Fix cross-chain bridges with confidential computing

Every now and then we hear that a cross-chain bridge has been hacked. In 2022 alone, six bridges have been hacked and more than $1.2 billion of crypto assets have been stolen.

What are cross-chain bridges? What purpose do they serve? And why are they such prominent honeypots? Can Confidential Computing be used to improve the security of cross-chain bridges?

Cross-chain bridges help move crypto assets from one blockchain to another. Interesting circumstances make them popular. First, older blockchains that have survived over the years eventually have more valuable assets. But older blockchains are often slow, have low throughput and offer higher transaction costs. On the other hand, newer blockchains or side chains can be fast, have high throughput and transaction costs can be extremely low. Cross-chain bridges make it easy to move popular assets from older blockchains to newer blockchains and sidechains where they can be handled more efficiently.

Let’s understand how a cross-chain bridge works. A crypto asset is locked in a vault smart contract on the source blockchain and a representation of that asset is punched into the peg smart contract on the destination blockchain. A set of entities commonly referred to as “guardians” are responsible for monitoring the smart vault contract in the source chain for new deposits and for creating their representations in the peg smart contract on the destination blockchain.

Conversely, when the representations are destroyed in the smart peg contract, these guards are responsible for releasing an equivalent number of tokens in the safe’s smart contract on the source chain.

It’s easy to see that an attacker can attack either the vault smart contract, the peg smart contract, or the guards. Vulnerabilities are often found in smart contracts. For example, the latest hack on bridge provider Nomad resulted in the loss of nearly $200 million, exploiting vulnerabilities in the smart contract logic on the source blockchain. These were introduced during a smart contract upgrade process. The Attack on Axie Infinity’s Ronin bridge led to a loss of $625 million; the attack on Horizon Bridge managed by the California-based company Harmony led to the loss of $100 million. In both attacks, the guards’ keys were compromised.

Harmony did not use data encryption during use. It is very possible that the private keys were lost after a memory dump attack. It is irrelevant whether the keys were doubly encrypted at rest. When these keys are used, they are moved to main memory.

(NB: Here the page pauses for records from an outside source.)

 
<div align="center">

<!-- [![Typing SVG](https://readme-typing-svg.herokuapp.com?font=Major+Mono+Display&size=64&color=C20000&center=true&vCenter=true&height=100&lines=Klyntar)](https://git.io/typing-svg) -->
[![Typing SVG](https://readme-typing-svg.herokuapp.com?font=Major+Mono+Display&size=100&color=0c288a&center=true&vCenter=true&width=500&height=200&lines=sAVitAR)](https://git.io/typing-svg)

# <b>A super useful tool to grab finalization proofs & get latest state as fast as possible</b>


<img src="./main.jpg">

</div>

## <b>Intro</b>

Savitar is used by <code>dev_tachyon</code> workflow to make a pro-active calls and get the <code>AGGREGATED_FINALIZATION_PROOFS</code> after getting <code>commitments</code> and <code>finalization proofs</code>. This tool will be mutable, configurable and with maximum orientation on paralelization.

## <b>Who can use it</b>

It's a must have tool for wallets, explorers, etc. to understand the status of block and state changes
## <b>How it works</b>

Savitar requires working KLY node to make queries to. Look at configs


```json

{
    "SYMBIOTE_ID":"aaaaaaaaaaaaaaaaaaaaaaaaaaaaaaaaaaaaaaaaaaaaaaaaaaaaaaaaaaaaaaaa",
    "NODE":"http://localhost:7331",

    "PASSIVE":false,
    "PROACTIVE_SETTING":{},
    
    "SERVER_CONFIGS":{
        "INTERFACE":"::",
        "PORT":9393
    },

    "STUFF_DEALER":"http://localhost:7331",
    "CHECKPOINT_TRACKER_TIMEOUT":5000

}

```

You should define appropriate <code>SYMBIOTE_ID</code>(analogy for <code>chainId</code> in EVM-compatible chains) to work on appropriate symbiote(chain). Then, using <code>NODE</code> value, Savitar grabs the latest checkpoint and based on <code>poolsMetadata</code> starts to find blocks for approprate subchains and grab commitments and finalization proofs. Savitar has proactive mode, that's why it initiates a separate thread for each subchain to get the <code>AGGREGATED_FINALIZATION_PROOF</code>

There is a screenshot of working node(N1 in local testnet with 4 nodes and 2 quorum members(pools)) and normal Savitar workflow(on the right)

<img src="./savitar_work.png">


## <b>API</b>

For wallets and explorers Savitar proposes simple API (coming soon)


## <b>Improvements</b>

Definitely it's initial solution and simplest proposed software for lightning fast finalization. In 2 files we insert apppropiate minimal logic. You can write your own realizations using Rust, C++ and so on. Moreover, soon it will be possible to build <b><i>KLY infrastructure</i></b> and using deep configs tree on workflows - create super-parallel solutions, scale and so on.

If the memory of the process using the key is dumped, the private key can be extracted.

Enterprise Confidential Computing

Confidential Computing is a technology that supports encryption of data in use. Simple memory dump attacks will not work when using Confidential Computing technologies such as Intel SGX. It is also possible to raise the bar and create an enterprise-level Confidential Computing platform. This includes supporting cluster mode operations, high availability, disaster recovery, obtaining a variety of security certifications, and encasing nodes with tamper-resistant hardware to prevent side channel attacks. Enterprise-grade Confidential Computing platforms also support quorum approvals for using stored keys. Multiple approvers may be required to sign transactions with each key.

Given that cross-chain bridges store remarkably large sums of cryptocurrencies, administrators should use Confidential Computing platforms to generate, store, and use enterprise-level keys.

But it is also difficult for a bridge operator to rely completely on a confidential enterprise-level computing platform. What if the platform operator refuses the service for some reason? Generating keys that do not rely on a user-provided seed can be dangerous. A DOS attack can lead to the money being locked permanently.

One solution is to take ownership of the platform and deploy it yourself in data centers of your choice. The other solution is to have the platform generate a key and then have it generate components of the key using a threshold secret sharing scheme. The shares can be encrypted with public keys provided by the bridge operators. In this way, if a certain number of guardians can combine their shares, the key can be regenerated even if there is a DOS attack by the provider of the corporate Confidential Computing platform.

Bridgekeepers need to rethink how they manage their keys. We’ve seen too many attacks that could have been prevented with better key management practices. Keeping keys online and keeping them safe is an arduous task.

Fortunately, enterprise-level Confidential Computing can go a long way in improving the security of bridge guard keys.

Pralhad Deshpande, Ph.D. is senior solutions architect at Fortanix.